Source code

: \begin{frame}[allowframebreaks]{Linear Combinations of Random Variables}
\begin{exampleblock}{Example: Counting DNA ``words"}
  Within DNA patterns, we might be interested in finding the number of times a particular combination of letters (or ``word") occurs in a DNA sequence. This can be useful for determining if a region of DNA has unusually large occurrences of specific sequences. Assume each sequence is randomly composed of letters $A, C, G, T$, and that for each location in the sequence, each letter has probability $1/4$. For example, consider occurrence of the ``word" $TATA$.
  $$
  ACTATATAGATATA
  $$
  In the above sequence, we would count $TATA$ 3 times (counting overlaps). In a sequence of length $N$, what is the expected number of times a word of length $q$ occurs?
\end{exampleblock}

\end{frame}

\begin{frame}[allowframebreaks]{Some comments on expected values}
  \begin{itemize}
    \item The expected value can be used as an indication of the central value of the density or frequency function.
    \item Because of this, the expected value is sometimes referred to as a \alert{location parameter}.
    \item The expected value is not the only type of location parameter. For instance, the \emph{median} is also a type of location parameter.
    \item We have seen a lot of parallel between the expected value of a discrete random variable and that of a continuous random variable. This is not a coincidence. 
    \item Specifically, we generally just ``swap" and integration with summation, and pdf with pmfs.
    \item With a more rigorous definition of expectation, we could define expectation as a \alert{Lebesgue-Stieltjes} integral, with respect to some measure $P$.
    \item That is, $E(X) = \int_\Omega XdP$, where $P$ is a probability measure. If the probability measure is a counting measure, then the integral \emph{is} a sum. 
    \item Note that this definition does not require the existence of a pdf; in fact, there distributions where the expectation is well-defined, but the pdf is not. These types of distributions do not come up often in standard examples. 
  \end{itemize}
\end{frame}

Directions for this task
Take the material above and return all of it exactly.

Solution to the exercise
Source code

: \begin{frame}[allowframebreaks]{Linear Combinations of Random Variables}
\begin{exampleblock}{Example: Counting DNA ``words"}
  Within DNA patterns, we might be interested in finding the number of times a particular combination of letters (or ``word") occurs in a DNA sequence. This can be useful for determining if a region of DNA has unusually large occurrences of specific sequences. Assume each sequence is randomly composed of letters $A, C, G, T$, and that for each location in the sequence, each letter has probability $1/4$. For example, consider occurrence of the ``word" $TATA$.
  $$
  ACTATATAGATATA
  $$
  In the above sequence, we would count $TATA$ 3 times (counting overlaps). In a sequence of length $N$, what is the expected number of times a word of length $q$ occurs?
\end{exampleblock}

\end{frame}

\begin{frame}[allowframebreaks]{Some comments on expected values}
  \begin{itemize}
    \item The expected value can be used as an indication of the central value of the density or frequency function.
    \item Because of this, the expected value is sometimes referred to as a \alert{location parameter}.
    \item The expected value is not the only type of location parameter. For instance, the \emph{median} is also a type of location parameter.
    \item We have seen a lot of parallel between the expected value of a discrete random variable and that of a continuous random variable. This is not a coincidence. 
    \item Specifically, we generally just ``swap" and integration with summation, and pdf with pmfs.
    \item With a more rigorous definition of expectation, we could define expectation as a \alert{Lebesgue-Stieltjes} integral, with respect to some measure $P$.
    \item That is, $E(X) = \int_\Omega XdP$, where $P$ is a probability measure. If the probability measure is a counting measure, then the integral \emph{is} a sum. 
    \item Note that this definition does not require the existence of a pdf; in fact, there distributions where the expectation is well-defined, but the pdf is not. These types of distributions do not come up often in standard examples. 
  \end{itemize}
\end{frame}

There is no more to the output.